What you will do: Although pictures appear in the entries below, leave them out and print exactly the lines from the first line through the line containing "of the tail.".

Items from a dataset
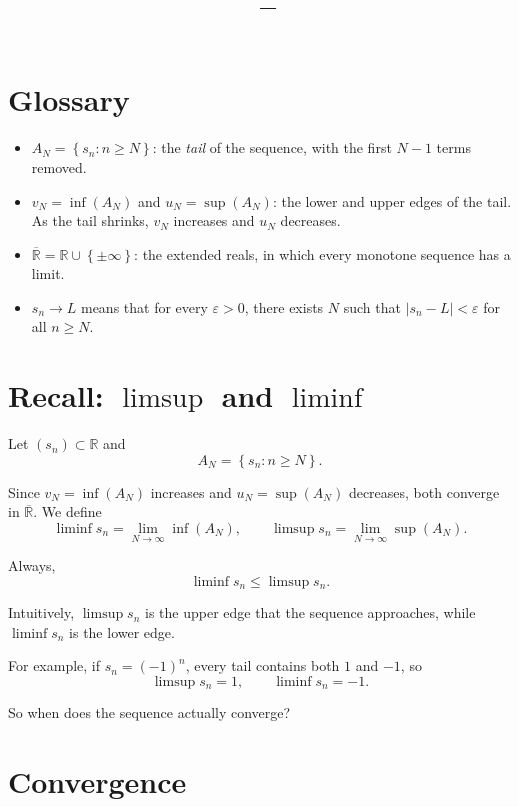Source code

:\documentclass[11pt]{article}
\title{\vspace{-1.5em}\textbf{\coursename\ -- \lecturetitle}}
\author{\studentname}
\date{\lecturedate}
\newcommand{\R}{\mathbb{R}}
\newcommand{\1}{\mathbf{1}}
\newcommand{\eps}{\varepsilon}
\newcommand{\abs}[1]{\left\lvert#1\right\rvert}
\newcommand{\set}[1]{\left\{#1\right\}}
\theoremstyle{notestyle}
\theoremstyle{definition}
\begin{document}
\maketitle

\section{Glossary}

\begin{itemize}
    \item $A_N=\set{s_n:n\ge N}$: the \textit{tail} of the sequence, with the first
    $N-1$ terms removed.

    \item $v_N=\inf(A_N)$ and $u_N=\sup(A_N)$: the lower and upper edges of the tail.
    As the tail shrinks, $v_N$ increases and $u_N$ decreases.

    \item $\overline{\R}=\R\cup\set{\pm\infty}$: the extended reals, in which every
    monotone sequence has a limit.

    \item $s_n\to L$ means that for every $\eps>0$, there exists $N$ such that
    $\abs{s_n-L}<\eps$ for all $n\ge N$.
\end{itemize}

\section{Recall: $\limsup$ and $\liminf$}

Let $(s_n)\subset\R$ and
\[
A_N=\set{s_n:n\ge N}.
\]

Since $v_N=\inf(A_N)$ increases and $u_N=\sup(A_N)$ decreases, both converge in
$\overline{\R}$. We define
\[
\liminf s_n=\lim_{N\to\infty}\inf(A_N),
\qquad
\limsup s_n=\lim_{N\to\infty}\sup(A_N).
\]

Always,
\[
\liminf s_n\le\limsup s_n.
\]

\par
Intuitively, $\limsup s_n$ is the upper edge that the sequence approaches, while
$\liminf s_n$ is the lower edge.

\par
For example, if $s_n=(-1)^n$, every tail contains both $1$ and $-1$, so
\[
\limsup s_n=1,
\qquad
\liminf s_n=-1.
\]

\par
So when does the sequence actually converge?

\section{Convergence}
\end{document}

Solved exercise:
Source code

:\documentclass[11pt]{article}
\title{\vspace{-1.5em}\textbf{\coursename\ -- \lecturetitle}}
\author{\studentname}
\date{\lecturedate}
\newcommand{\R}{\mathbb{R}}
\newcommand{\1}{\mathbf{1}}
\newcommand{\eps}{\varepsilon}
\newcommand{\abs}[1]{\left\lvert#1\right\rvert}
\newcommand{\set}[1]{\left\{#1\right\}}
\theoremstyle{notestyle}
\theoremstyle{definition}
\begin{document}
\maketitle

\section{Glossary}

\begin{itemize}
    \item $A_N=\set{s_n:n\ge N}$: the \textit{tail} of the sequence, with the first
    $N-1$ terms removed.

    \item $v_N=\inf(A_N)$ and $u_N=\sup(A_N)$: the lower and upper edges of the tail.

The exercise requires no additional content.